2. Retrieval (per query)
The user's question is embedded with the same model. ChromaDB
returns the top-5 most similar chunks by cosine distance. Each
result includes the original text and full metadata.
3. Generation (per query)
Retrieved chunks are formatted as numbered sources with runbook
IDs and section names. The LLM receives a system prompt that
constrains it to answer only from provided context and cite
runbook IDs. Temperature is set to 0.0 for deterministic output.
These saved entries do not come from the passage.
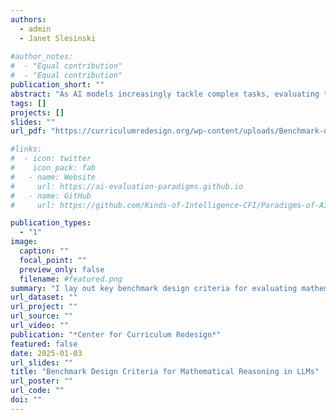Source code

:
 ```yaml
---
authors:
  - admin
  - Janet Slesinski 
  
#author_notes:
#  - "Equal contribution"
#  - "Equal contribution"
publication_short: ""
abstract: "As AI models increasingly tackle complex tasks, evaluating their mathematical reasoning capabilities has become essential. However, designing effective benchmarks that accurately assess a model's reasoning abilities in mathematics requires careful consideration of various parameters. This paper outlines key aspects in developing robust benchmarks for evaluating large language models (LLMs) in mathematical reasoning, highlights limitations of existing assessments, and proposes criteria for comprehensive evaluations."
tags: []
projects: []
slides: ""
url_pdf: "https://curriculumredesign.org/wp-content/uploads/Benchmark-design-criteria-for-mathematical-reasoning-in-LLMs.pdf"

#links:
#  - icon: twitter
#    icon_pack: fab
#   - name: Website
#     url: https://ai-evaluation-paradigms.github.io
#   - name: GitHub
#     url: https://github.com/Kinds-of-Intelligence-CFI/Paradigms-of-AI-Evaluation

publication_types:
  - "1"
image:
  caption: ""
  focal_point: ""
  preview_only: false
  filename: #featured.png
summary: "I lay out key benchmark design criteria for evaluating mathematical reasoning in LLMs."
url_dataset: ""
url_project: ""
url_source: ""
url_video: ""
publication: "*Center for Curriculum Redesign*"
featured: false
date: 2025-01-03
url_slides: ""
title: "Benchmark Design Criteria for Mathematical Reasoning in LLMs"
url_poster: ""
url_code: ""
doi: ""
---
```

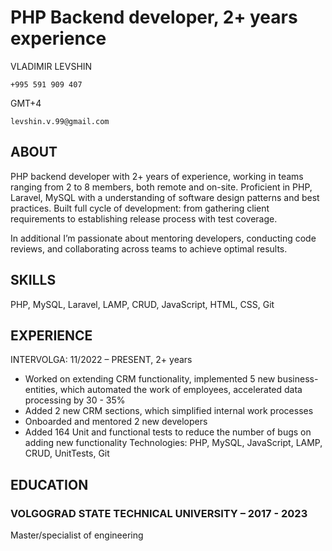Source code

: # PHP Backend developer, 2+ years experience

VLADIMIR LEVSHIN 

```+995 591 909 407```

GMT+4


```levshin.v.99@gmail.com```

## ABOUT

PHP backend developer with 2+ years of experience, working in teams ranging
from 2 to 8 members, both remote and on-site. Proficient in PHP, Laravel,
MySQL with a understanding of software design patterns and best practices. Built
full cycle of development: from gathering client requirements to establishing
release process with test coverage.

In additional I’m passionate about mentoring developers, conducting code
reviews, and collaborating across teams to achieve optimal results.

## SKILLS

PHP, MySQL, Laravel, LAMP, CRUD, JavaScript, HTML, CSS, Git

## EXPERIENCE


INTERVOLGA: 11/2022 – PRESENT, 2+ years

- Worked on extending CRM functionality, implemented 5 new business-
    entities, which automated the work of employees, accelerated data
    processing by 30 - 35%
- Added 2 new CRM sections, which simplified internal work processes
- Onboarded and mentored 2 new developers
- Added 164 Unit and functional tests to reduce the number of bugs on adding
    new functionality
    Technologies: PHP, MySQL, JavaScript, LAMP, CRUD, UnitTests, Git

## EDUCATION

### VOLGOGRAD STATE TECHNICAL UNIVERSITY – 2017 - 2023


Master/specialist of engineering


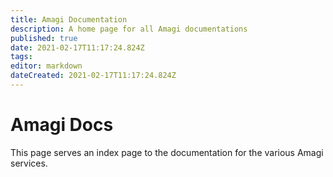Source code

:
 ```yaml
---
title: Amagi Documentation
description: A home page for all Amagi documentations
published: true
date: 2021-02-17T11:17:24.824Z
tags: 
editor: markdown
dateCreated: 2021-02-17T11:17:24.824Z
---
```


# Amagi Docs

This page serves an index page to the documentation for the various Amagi services.

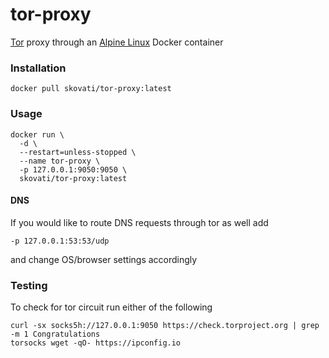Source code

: # tor-proxy
[Tor](https://www.torproject.org/) proxy through an [Alpine Linux](https://www.alpinelinux.org/) Docker container

### Installation
```
docker pull skovati/tor-proxy:latest
```

### Usage
```
docker run \
  -d \
  --restart=unless-stopped \
  --name tor-proxy \
  -p 127.0.0.1:9050:9050 \
  skovati/tor-proxy:latest
```
#### DNS
If you would like to route DNS requests through tor as well add 
```
-p 127.0.0.1:53:53/udp
```
and change OS/browser settings accordingly

### Testing
To check for tor circuit run either of the following
```
curl -sx socks5h://127.0.0.1:9050 https://check.torproject.org | grep -m 1 Congratulations
torsocks wget -qO- https://ipconfig.io
```
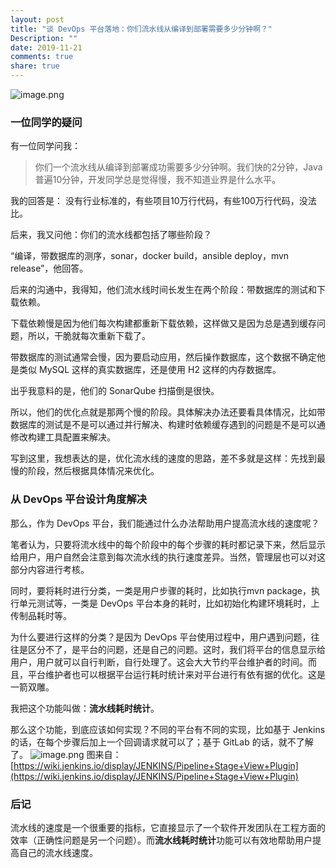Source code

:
 ```yaml
---
layout: post
title: "谈 DevOps 平台落地：你们流水线从编译到部署需要多少分钟啊？"
Description: ""
date: 2019-11-21
comments: true
share: true
---
```

![image.png](/assets/images/292372-7716aa968a03ce80.png)

### 一位同学的疑问
有一位同学问我：
> 你们一个流水线从编译到部署成功需要多少分钟啊。我们快的2分钟，Java 普遍10分钟，开发同学总是觉得慢，我不知道业界是什么水平。

我的回答是： 没有行业标准的，有些项目10万行代码，有些100万行代码，没法比。

后来，我又问他：你们的流水线都包括了哪些阶段？

“编译，带数据库的测序，sonar，docker build，ansible deploy，mvn release”，他回答。

后来的沟通中，我得知，他们流水线时间长发生在两个阶段：带数据库的测试和下载依赖。

下载依赖慢是因为他们每次构建都重新下载依赖，这样做又是因为总是遇到缓存问题，所以，干脆就每次重新下载了。

带数据库的测试通常会慢，因为要启动应用，然后操作数据库，这个数据不确定他是类似 MySQL 这样的真实数据库，还是使用 H2 这样的内存数据库。

出乎我意料的是，他们的 SonarQube 扫描倒是很快。

所以，他们的优化点就是那两个慢的阶段。具体解决办法还要看具体情况，比如带数据库的测试是不是可以通过并行解决、构建时依赖缓存遇到的问题是不是可以通修改构建工具配置来解决。

写到这里，我想表达的是，优化流水线的速度的思路，差不多就是这样：先找到最慢的阶段，然后根据具体情况来优化。

### 从 DevOps 平台设计角度解决
那么，作为 DevOps 平台，我们能通过什么办法帮助用户提高流水线的速度呢？

笔者认为，只要将流水线中的每个阶段中的每个步骤的耗时都记录下来，然后显示给用户，用户自然会注意到每次流水线的执行速度差异。当然，管理层也可以对这部分内容进行考核。

同时，要将耗时进行分类，一类是用户步骤的耗时，比如执行mvn package，执行单元测试等，一类是 DevOps 平台本身的耗时，比如初始化构建环境耗时，上传制品耗时等。

为什么要进行这样的分类？是因为 DevOps 平台使用过程中，用户遇到问题，往往是区分不了，是平台的问题，还是自己的问题。这时，我们将平台的信息显示给用户，用户就可以自行判断，自行处理了。这会大大节约平台维护者的时间。而且，平台维护者也可以根据平台运行耗时统计来对平台进行有依有据的优化。这是一箭双雕。

我把这个功能叫做：**流水线耗时统计**。

那么这个功能，到底应该如何实现？不同的平台有不同的实现，比如基于 Jenkins 的话，在每个步骤后加上一个回调请求就可以了；基于 GitLab 的话，就不了解了。
![image.png](/assets/images/292372-4a7380dad7d90eee.png)
图来自：[https://wiki.jenkins.io/display/JENKINS/Pipeline+Stage+View+Plugin](https://wiki.jenkins.io/display/JENKINS/Pipeline+Stage+View+Plugin)


### 后记
流水线的速度是一个很重要的指标，它直接显示了一个软件开发团队在工程方面的效率（正确性问题是另一个问题）。而**流水线耗时统计**功能可以有效地帮助用户提高自己的流水线速度。
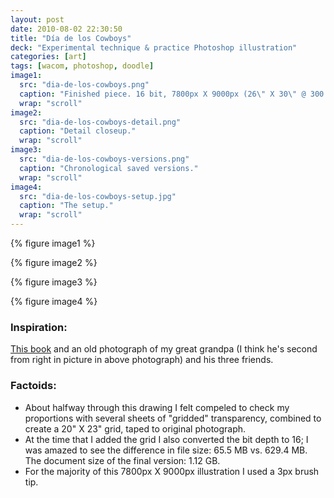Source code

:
```yaml
---
layout: post
date: 2010-08-02 22:30:50
title: "Día de los Cowboys"
deck: "Experimental technique & practice Photoshop illustration"
categories: [art]
tags: [wacom, photoshop, doodle]
image1:
  src: "dia-de-los-cowboys.png"
  caption: "Finished piece. 16 bit, 7800px X 9000px (26\" X 30\" @ 300 ppi)."
  wrap: "scroll"
image2:
  src: "dia-de-los-cowboys-detail.png"
  caption: "Detail closeup."
  wrap: "scroll"
image3:
  src: "dia-de-los-cowboys-versions.png"
  caption: "Chronological saved versions."
  wrap: "scroll"
image4:
  src: "dia-de-los-cowboys-setup.jpg"
  caption: "The setup."
  wrap: "scroll"
---
```


{% figure image1 %}

{% figure image2 %}

{% figure image3 %}

{% figure image4 %}

### Inspiration:

[This book](http://www.amazon.com/Puro-Muerto-Spanish-LaMono-Press/dp/0972473521) and an old photograph of my great grandpa (I think he's second from right in picture in above photograph) and his three friends.

### Factoids:

* About halfway through this drawing I felt compeled to check my proportions with several sheets of "gridded" transparency, combined to create a 20" X 23" grid, taped to original photograph.
* At the time that I added the grid I also converted the bit depth to 16; I was amazed to see the difference in file size: 65.5 MB vs. 629.4 MB. The document size of the final version: 1.12 GB.
* For the majority of this 7800px X 9000px illustration I used a 3px brush tip.
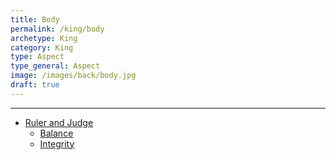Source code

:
 ```yaml
---
title: Body
permalink: /king/body
archetype: King
category: King
type: Aspect
type_general: Aspect
image: /images/back/body.jpg
draft: true
---
```


---
- [Ruler and Judge](/king/body/ruler_and_judge)
  - [Balance](/king/body/ruler_and_judge/balance)
  - [Integrity](/king/body/ruler_and_judge/integrity)
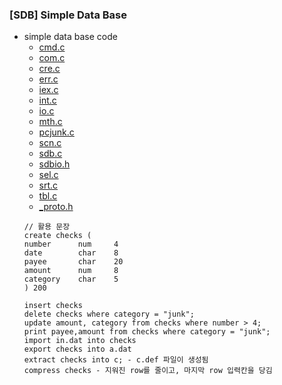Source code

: ### [SDB] Simple Data Base
* simple data base code
    * [cmd.c]()
    * [com.c]()
    * [cre.c]()
    * [err.c]()
    * [iex.c]()
    * [int.c]()
    * [io.c]()
    * [mth.c]()
    * [pcjunk.c]()
    * [scn.c]()
    * [sdb.c]()
    * [sdbio.h]()
    * [sel.c]()
    * [srt.c]()
    * [tbl.c]()
    * [_proto.h]()
    ```
    // 활용 문장
    create checks (
    number      num     4
    date        char    8
    payee       char    20
    amount      num     8
    category    char    5
    ) 200

    insert checks
    delete checks where category = "junk";
    update amount, category from checks where number > 4;
    print payee,amount from checks where category = "junk";
    import in.dat into checks
    export checks into a.dat
    extract checks into c; - c.def 파일이 생성됨
    compress checks - 지워진 row를 줄이고, 마지막 row 입력칸을 당김
    ```

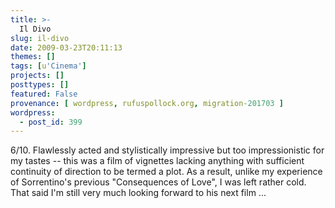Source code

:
 ```yaml
---
title: >-
  Il Divo
slug: il-divo
date: 2009-03-23T20:11:13
themes: []
tags: [u'Cinema']
projects: []
posttypes: []
featured: False
provenance: [ wordpress, rufuspollock.org, migration-201703 ]
wordpress:
  - post_id: 399
---
```


6/10. Flawlessly acted and stylistically impressive but too impressionistic for my tastes -- this was a film of vignettes lacking anything with sufficient continuity of direction to be termed a plot. As a result, unlike my experience of Sorrentino's previous "Consequences of Love", I was left rather cold. That said I'm still very much looking forward to his next film ...

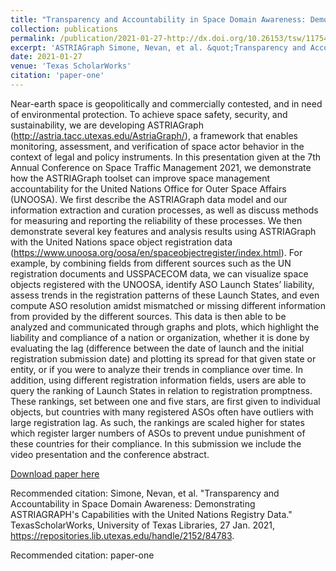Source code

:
 ```yaml
---
title: "Transparency and Accountability in Space Domain Awareness: Demonstrating ASTRIAGraph�s Capabilities with the United Nations Registry Data"
collection: publications
permalink: /publication/2021-01-27-http://dx.doi.org/10.26153/tsw/11754
excerpt: 'ASTRIAGraph Simone, Nevan, et al. &quot;Transparency and Accountability in Space Domain Awareness: Demonstrating ASTRIAGRAPH&apos;s Capabilities with the United Nations Registry Data. TexasScholarWorks, University of Texas Libraries, 27 Jan. 2021, https://repositories.lib.utexas.edu/handle/2152/84783.'
date: 2021-01-27
venue: 'Texas ScholarWorks'
citation: 'paper-one'
---
```

Near-earth space is geopolitically and commercially contested, and in need of environmental protection. To achieve space safety, security, and sustainability, we are developing ASTRIAGraph (http://astria.tacc.utexas.edu/AstriaGraph/), a framework that enables monitoring, assessment, and verification of space actor behavior in the context of legal and policy instruments. In this presentation given at the 7th Annual Conference on Space Traffic Management 2021, we demonstrate how the ASTRIAGraph toolset can improve space management accountability for the United Nations Office for Outer Space Affairs (UNOOSA). We first describe the ASTRIAGraph data model and our information extraction and curation processes, as well as discuss methods for measuring and reporting the reliability of these processes. We then demonstrate several key features and analysis results using ASTRIAGraph with the United Nations space object registration data (https://www.unoosa.org/oosa/en/spaceobjectregister/index.html). For example, by combining fields from different sources such as the UN registration documents and USSPACECOM data, we can visualize space objects registered with the UNOOSA, identify ASO Launch States’ liability, assess trends in the registration patterns of these Launch States, and even compute ASO resolution amidst mismatched or missing different information from provided by the different sources. This data is then able to be analyzed and communicated through graphs and plots, which highlight the liability and compliance of a nation or organization, whether it is done by evaluating the lag (difference between the date of launch and the initial registration submission date) and plotting its spread for that given state or entity, or if you were to analyze their trends in compliance over time. In addition, using different registration information fields, users are able to query the ranking of Launch States in relation to registration promptness. These rankings, set between one and five stars, are first given to individual objects, but countries with many registered ASOs often have outliers with large registration lag. As such, the rankings are scaled higher for states which register larger numbers of ASOs to prevent undue punishment of these countries for their compliance. In this submission we include the video presentation and the conference abstract.

[Download paper here](http://dx.doi.org/10.26153/tsw/11754)

Recommended citation: Simone, Nevan, et al. "Transparency and Accountability in Space Domain Awareness: Demonstrating ASTRIAGRAPH's Capabilities with the United Nations Registry Data." TexasScholarWorks, University of Texas Libraries, 27 Jan. 2021, https://repositories.lib.utexas.edu/handle/2152/84783.

Recommended citation: paper-one
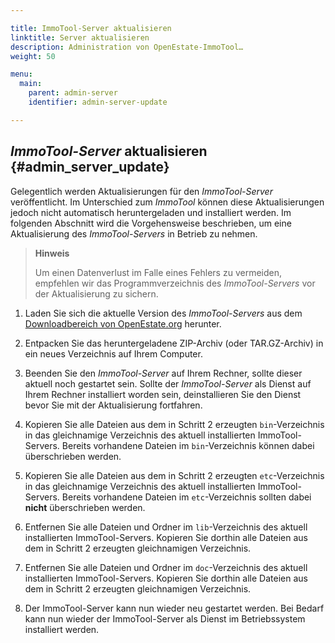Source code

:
 ```yaml
---

title: ImmoTool-Server aktualisieren
linktitle: Server aktualisieren
description: Administration von OpenEstate-ImmoTool…
weight: 50

menu:
  main:
    parent: admin-server
    identifier: admin-server-update

---
```


## *ImmoTool-Server* aktualisieren {#admin_server_update}

Gelegentlich werden Aktualisierungen für den *ImmoTool-Server* veröffentlicht. Im Unterschied zum *ImmoTool* können diese Aktualisierungen jedoch nicht automatisch heruntergeladen und installiert werden. Im folgenden Abschnitt wird die Vorgehensweise beschrieben, um eine Aktualisierung des *ImmoTool-Servers* in Betrieb zu nehmen.

> **Hinweis**
>
> Um einen Datenverlust im Falle eines Fehlers zu vermeiden, empfehlen wir das Programmverzeichnis des *ImmoTool-Servers* vor der Aktualisierung zu sichern.

1.  Laden Sie sich die aktuelle Version des *ImmoTool-Servers* aus dem [Downloadbereich von OpenEstate.org](http://de.openestate.org/downloads/) herunter.

2.  Entpacken Sie das heruntergeladene ZIP-Archiv (oder TAR.GZ-Archiv) in ein neues Verzeichnis auf Ihrem Computer.

3.  Beenden Sie den *ImmoTool-Server* auf Ihrem Rechner, sollte dieser aktuell noch gestartet sein. Sollte der *ImmoTool-Server* als Dienst auf Ihrem Rechner installiert worden sein, deinstallieren Sie den Dienst bevor Sie mit der Aktualisierung fortfahren.

4.  Kopieren Sie alle Dateien aus dem in Schritt 2 erzeugten `bin`-Verzeichnis in das gleichnamige Verzeichnis des aktuell installierten ImmoTool-Servers. Bereits vorhandene Dateien im `bin`-Verzeichnis können dabei überschrieben werden.

5.  Kopieren Sie alle Dateien aus dem in Schritt 2 erzeugten `etc`-Verzeichnis in das gleichnamige Verzeichnis des aktuell installierten ImmoTool-Servers. Bereits vorhandene Dateien im `etc`-Verzeichnis sollten dabei **nicht** überschrieben werden.

6.  Entfernen Sie alle Dateien und Ordner im `lib`-Verzeichnis des aktuell installierten ImmoTool-Servers. Kopieren Sie dorthin alle Dateien aus dem in Schritt 2 erzeugten gleichnamigen Verzeichnis.

7.  Entfernen Sie alle Dateien und Ordner im `doc`-Verzeichnis des aktuell installierten ImmoTool-Servers. Kopieren Sie dorthin alle Dateien aus dem in Schritt 2 erzeugten gleichnamigen Verzeichnis.

8.  Der ImmoTool-Server kann nun wieder neu gestartet werden. Bei Bedarf kann nun wieder der ImmoTool-Server als Dienst im Betriebssystem installiert werden.
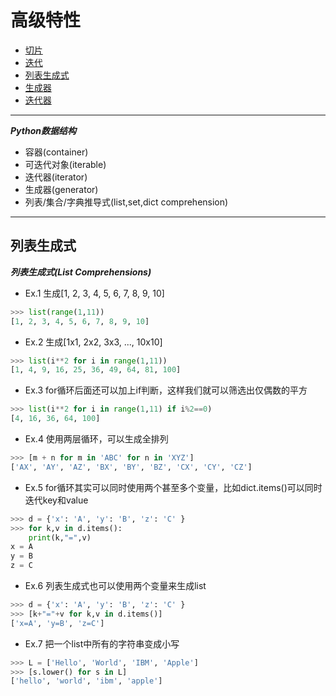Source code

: # 高级特性
* [切片](#切片)
* [迭代](#迭代)
* [列表生成式](#列表生成式)
* [生成器](#生成器)
* [迭代器](#迭代器)
***
***Python数据结构***
* 容器(container)
* 可迭代对象(iterable)
* 迭代器(iterator)
* 生成器(generator)
* 列表/集合/字典推导式(list,set,dict comprehension)
***
## 列表生成式
***列表生成式(List Comprehensions)***
* Ex.1 生成[1, 2, 3, 4, 5, 6, 7, 8, 9, 10]
```python
>>> list(range(1,11))
[1, 2, 3, 4, 5, 6, 7, 8, 9, 10]
```
* Ex.2 生成[1x1, 2x2, 3x3, ..., 10x10]
```python
>>> list(i**2 for i in range(1,11))
[1, 4, 9, 16, 25, 36, 49, 64, 81, 100]
```
* Ex.3 for循环后面还可以加上if判断，这样我们就可以筛选出仅偶数的平方
```python
>>> list(i**2 for i in range(1,11) if i%2==0)
[4, 16, 36, 64, 100]
```
* Ex.4 使用两层循环，可以生成全排列
```python
>>> [m + n for m in 'ABC' for n in 'XYZ']
['AX', 'AY', 'AZ', 'BX', 'BY', 'BZ', 'CX', 'CY', 'CZ']
```
* Ex.5 for循环其实可以同时使用两个甚至多个变量，比如dict.items()可以同时迭代key和value
```python
>>> d = {'x': 'A', 'y': 'B', 'z': 'C' }
>>> for k,v in d.items():
	print(k,"=",v)	
x = A
y = B
z = C
```
* Ex.6 列表生成式也可以使用两个变量来生成list
```python
>>> d = {'x': 'A', 'y': 'B', 'z': 'C' }
>>> [k+"="+v for k,v in d.items()]
['x=A', 'y=B', 'z=C']
```
* Ex.7 把一个list中所有的字符串变成小写
```python
>>> L = ['Hello', 'World', 'IBM', 'Apple']
>>> [s.lower() for s in L]
['hello', 'world', 'ibm', 'apple']
```
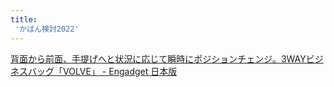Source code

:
 ```yaml
---
title:
 'かばん検討2022'
---
```


[背面から前面、手提げへと状況に応じて瞬時にポジションチェンジ。3WAYビジネスバッグ「VOLVE」 - Engadget 日本版](https://japanese.engadget.com/volve-3-position-bag-055040268.html?2)

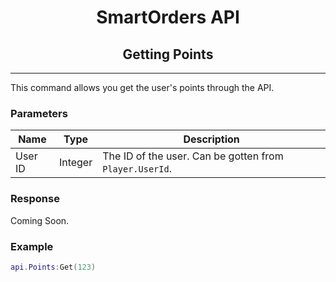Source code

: <div align="center">

# **SmartOrders API**
## **Getting Points**
---
</div>

This command allows you get the user's points through the API.


### **Parameters**

| Name | Type | Description |
| ----------- | ----------- | ------- |
| User ID | Integer | The ID of the user. Can be gotten from `Player.UserId`.



### **Response**

Coming Soon.

### **Example**

```lua
api.Points:Get(123)
```
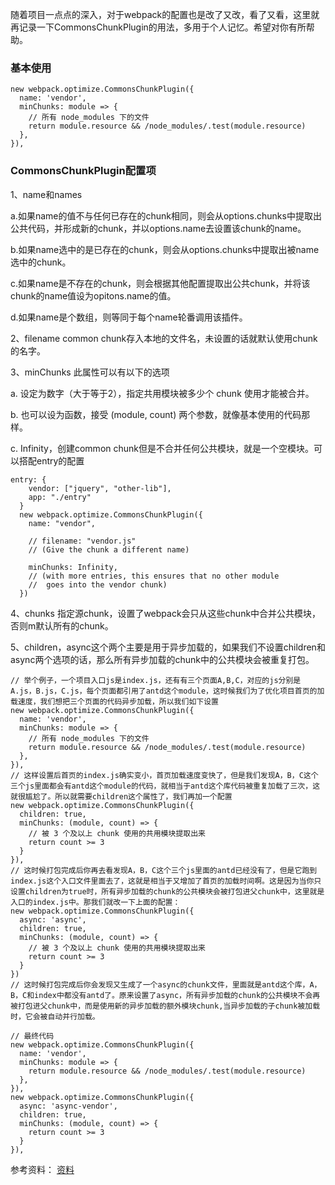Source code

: 随着项目一点点的深入，对于webpack的配置也是改了又改，看了又看，这里就再记录一下CommonsChunkPlugin的用法，多用于个人记忆。希望对你有所帮助。

### 基本使用
  ```
  new webpack.optimize.CommonsChunkPlugin({
    name: 'vendor',
    minChunks: module => {
      // 所有 node_modules 下的文件
      return module.resource && /node_modules/.test(module.resource)
    },
  }),

  ```
### CommonsChunkPlugin配置项

1、name和names 

  a.如果name的值不与任何已存在的chunk相同，则会从options.chunks中提取出公共代码，并形成新的chunk，并以options.name去设置该chunk的name。

  b.如果name选中的是已存在的chunk，则会从options.chunks中提取出被name选中的chunk。

  c.如果name是不存在的chunk，则会根据其他配置提取出公共chunk，并将该chunk的name值设为opitons.name的值。

  d.如果name是个数组，则等同于每个name轮番调用该插件。

2、filename common chunk存入本地的文件名，未设置的话就默认使用chunk的名字。

3、minChunks 此属性可以有以下的选项

  a. 设定为数字（大于等于2），指定共用模块被多少个 chunk 使用才能被合并。

  b. 也可以设为函数，接受 (module, count) 两个参数，就像基本使用的代码那样。

  c. Infinity，创建common chunk但是不合并任何公共模块，就是一个空模块。可以搭配entry的配置

  ```
  entry: {
      vendor: ["jquery", "other-lib"],
      app: "./entry"
    }
    new webpack.optimize.CommonsChunkPlugin({
      name: "vendor",

      // filename: "vendor.js"
      // (Give the chunk a different name)

      minChunks: Infinity,
      // (with more entries, this ensures that no other module
      //  goes into the vendor chunk)
    })
  ```
4、chunks 指定源chunk，设置了webpack会只从这些chunk中合并公共模块，否则m默认所有的chunk。

5、children，async这个两个主要是用于异步加载的，如果我们不设置children和async两个选项的话，那么所有异步加载的chunk中的公共模块会被重复打包。
  ```
  // 举个例子，一个项目入口js是index.js，还有有三个页面A,B,C，对应的js分别是A.js，B.js，C.js，每个页面都引用了antd这个module，这时候我们为了优化项目首页的加载速度，我们想把三个页面的代码异步加载，所以我们如下设置
  new webpack.optimize.CommonsChunkPlugin({
    name: 'vendor',
    minChunks: module => {
      // 所有 node_modules 下的文件
      return module.resource && /node_modules/.test(module.resource)
    },
  }),
  // 这样设置后首页的index.js确实变小，首页加载速度变快了，但是我们发现A，B，C这个三个js里面都会有antd这个module的代码，就相当于antd这个库代码被重复加载了三次，这就很尴尬了。所以就需要children这个属性了，我们再加一个配置
  new webpack.optimize.CommonsChunkPlugin({
    children: true,
    minChunks: (module, count) => {
      // 被 3 个及以上 chunk 使用的共用模块提取出来
      return count >= 3
    }
  }),
  // 这时候打包完成后你再去看发现A，B，C这个三个js里面的antd已经没有了，但是它跑到index.js这个入口文件里面去了，这就是相当于又增加了首页的加载时间啊。这是因为当你只设置children为true时，所有异步加载的chunk的公共模块会被打包进父chunk中，这里就是入口的index.js中。那我们就改一下上面的配置：
  new webpack.optimize.CommonsChunkPlugin({
    async: 'async',
    children: true,
    minChunks: (module, count) => {
      // 被 3 个及以上 chunk 使用的共用模块提取出来
      return count >= 3
    }
  })
  // 这时候打包完成后你会发现又生成了一个async的chunk文件，里面就是antd这个库，A，B，C和index中都没有antd了。原来设置了async，所有异步加载的chunk的公共模块不会再被打包进父chunk中，而是使用新的异步加载的额外模块chunk,当异步加载的子chunk被加载时，它会被自动并行加载。
  ```

  ```
  // 最终代码
  new webpack.optimize.CommonsChunkPlugin({
    name: 'vendor',
    minChunks: module => {
      return module.resource && /node_modules/.test(module.resource)
    },
  }),
  new webpack.optimize.CommonsChunkPlugin({
    async: 'async-vendor',
    children: true,
    minChunks: (module, count) => {
      return count >= 3
    }
  }),   
  ```

  参考资料： [资料](https://github.com/creeperyang/blog/issues/37)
** Section-Based Chunking **
Each runbook section (Symptoms, Resolution Steps, Escalation
Criteria) is semantically coherent. This produces better
retrieval than fixed-size character windows that split mid-step.
** Explicit Embeddings **
Using sentence-transformers directly rather than ChromaDB's
built-in embedding. This makes the embedding step testable,
visible, and demonstrable in interviews.
** Idempotent Index Rebuild **
The indexing pipeline deletes and recreates the ChromaDB
collection on every run. No stale data, no migration logic.
** Eval Without Ollama **
Recall@K and MRR measure retrieval quality without needing a
running LLM. This means evaluation runs in CI alongside unit
tests.
Run the eval pipeline to see current metrics:
cd src && python generate_eval_questions.py && python evaluate_retrieval.py
Expected output includes Recall@5, MRR, and per-runbook breakdown
across all 10 categories.
Re-ranking with cross-encoder models for improved precision.
Hybrid search combining semantic and keyword (BM25) retrieval.
Conversation memory for multi-turn troubleshooting sessions.
Feedback loop to track which retrieved chunks were actually useful.
Integration with a ticketing system (ServiceNow, Jira Service Mgmt).